幽霊が自宅で明るく気さくに話しかけてくる状況。
足がないテンプレート的な幽霊だが、その姿はかなりはっきりと視認できる。天パな髪の毛を短く乱雑に切って、色気のかけらもないフリースを着込み、非オシャレメガネをかけた若い女性だった。
異世界と言えど、幽霊……つまりゴーストと言うモンスターが町中に居るのはどうなのだろうか。
基本的に、人間が生活する領域にモンスターは近寄りづらい。魔法によるお祓いや、兵士や冒険者がたむろしているのだからそれも当然だ。
しかし、そう言った系統のモンスターが集まりやすい場所というのは存在する。
もちろん例外的な場所であり、そうそうお目にかかれないスポットなのだが、運悪くと言うかほぼ上司のせいと言うか……俺の住居のことごとくがその例外に当たる場所であるらしい。

「あ、とりあえず自己紹介をした方が良いッスね。自分、アヤセ・ナナミと申します。見ての通り、ゴーストをやっております」
「ご丁寧に、私はルーン・ストーリストと言います」
「俺はサトー……って、ん? その名前だとアンタ、もしかして召喚者か?」
「おお! ひょっとして貴方もそうなんスか? いやぁ、奇遇ッスねぇ」
「いや……奇遇なのはまあそうなんだけど…………なんでゴーストになってるんだよ」

召喚者や転生者は、例外を除いてチート能力を女神特典として受け取っているはずである。
もちろん、それでも道半ばで死んでしまう奴らも少なくない。天然チートである所のオリハルコンクラスの冒険者や、魔王軍四天王なんて奴らが居るのだから、いくらチートを持っていても限界があるのだ。
だが、死んだ召喚者がゴーストになったというのは聞いたことが無い。しかも、人語を介するほどはっきりと意識を保つなど、リッチークラスのゴーストに成り果てているとは。

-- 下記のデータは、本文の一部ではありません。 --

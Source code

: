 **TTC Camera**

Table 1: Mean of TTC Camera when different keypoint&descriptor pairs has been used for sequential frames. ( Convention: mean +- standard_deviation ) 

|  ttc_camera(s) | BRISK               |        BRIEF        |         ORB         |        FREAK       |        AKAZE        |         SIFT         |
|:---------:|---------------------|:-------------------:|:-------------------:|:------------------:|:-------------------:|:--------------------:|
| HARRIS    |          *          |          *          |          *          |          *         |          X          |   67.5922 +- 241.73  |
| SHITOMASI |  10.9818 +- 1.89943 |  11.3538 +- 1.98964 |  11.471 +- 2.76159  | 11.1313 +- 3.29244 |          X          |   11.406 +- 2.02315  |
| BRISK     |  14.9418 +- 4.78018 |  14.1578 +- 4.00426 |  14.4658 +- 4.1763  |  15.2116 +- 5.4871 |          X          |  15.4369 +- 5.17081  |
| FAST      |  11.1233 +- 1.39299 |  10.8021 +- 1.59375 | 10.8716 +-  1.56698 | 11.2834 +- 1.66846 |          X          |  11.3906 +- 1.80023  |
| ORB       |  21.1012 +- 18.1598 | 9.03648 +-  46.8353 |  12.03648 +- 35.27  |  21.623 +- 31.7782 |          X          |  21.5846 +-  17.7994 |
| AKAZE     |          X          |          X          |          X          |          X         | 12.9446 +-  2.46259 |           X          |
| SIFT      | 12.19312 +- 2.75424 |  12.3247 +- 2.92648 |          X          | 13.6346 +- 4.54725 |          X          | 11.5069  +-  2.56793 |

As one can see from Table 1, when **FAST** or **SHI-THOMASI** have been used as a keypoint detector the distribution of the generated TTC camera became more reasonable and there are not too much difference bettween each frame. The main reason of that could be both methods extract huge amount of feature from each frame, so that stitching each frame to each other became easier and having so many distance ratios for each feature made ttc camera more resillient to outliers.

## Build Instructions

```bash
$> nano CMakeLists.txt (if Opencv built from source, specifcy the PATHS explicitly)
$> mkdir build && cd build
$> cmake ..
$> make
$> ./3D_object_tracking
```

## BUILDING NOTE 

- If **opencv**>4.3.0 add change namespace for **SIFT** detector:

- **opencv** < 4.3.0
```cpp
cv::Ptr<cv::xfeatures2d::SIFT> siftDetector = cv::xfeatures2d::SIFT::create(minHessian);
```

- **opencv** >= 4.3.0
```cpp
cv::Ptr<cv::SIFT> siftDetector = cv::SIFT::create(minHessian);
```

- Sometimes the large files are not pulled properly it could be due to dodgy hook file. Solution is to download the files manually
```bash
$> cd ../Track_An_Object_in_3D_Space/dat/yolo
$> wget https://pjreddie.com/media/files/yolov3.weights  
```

「そのあたりは自分にも分かりかねるッスね。死んでしまった後は、随分と長い間意識がぼんやりしてたんスけど、気がつけばこの家で漂ってましたから。目を覚ました瞬間に、顔を歪めた親子と遭遇して驚いた次第ッス」
「パプカさんたちを驚かせたのはわざとでは無かったようですね」
「そ、そうだな。後で説明しておくか…………ちなみに、生前のことは覚えてるのか? やっぱり、この家に縁がある……」
「いやいや、この家については全く知らないッス。召喚されてすぐの頃は、グランドキャニオンっぽい荒野に住んでましたから」
「グランドキャニオン? また住みづらそうな所に……」
「うーん、最初はいいアイデアだと思ったんスけどねぇ。崖の中腹に部屋をまるごと召喚したら、敵に出会いにくくなると思ったんスけど、逆にこっちが降りられなくなっちゃって」

…………ん?

「なぁアヤセ。今なんて?」
「へ? ああ、実は女神様に特典として『日本で暮らしてた頃の部屋』をまるごと召喚してもらったんス。けど、立地を間違えちゃってそのまま餓死することに……もうちょっと考えてから特典を選ぶべきでしたねぇ」

俺は思い出す。メテオラがこの土地にやって来た理由を。
今ではめでたくオタク三人衆の一人と化している魔王軍四天王。そのきっかけとなった出来事が、アヤセが言ったことと合致するのである。
俺は一度、自分の部屋に足を運んで、机の中にしまってあった一冊の日記帳を取り上げた。
俺自身には、日記を書くなどという習慣は無い。コレはメテオラの一件で入手した他人の物である。
その日記帳をパラパラとめくって確信を持ち、ルーンとアヤセの元へと戻った。

「これ……もしかしてお前のか?」
「うおう!? そ、それは自分の日記帳じゃないッスか! なんでこんな所に!?」

なんということだろう。馬鹿がこんな所にいたとは。
オタクグッズが大量に貯蔵された崖っぷちの部屋。そこで身動きが取れず、そのまま餓死してしまうという愚挙を犯した馬鹿。
それこそが、眼の前に居るアヤセ・ナナミと言う女であるらしい。
事情を確かめるべく、日記帳の中身を確認するルーンは、苦笑いを浮かべてアヤセを見た。まあ当然だろうな。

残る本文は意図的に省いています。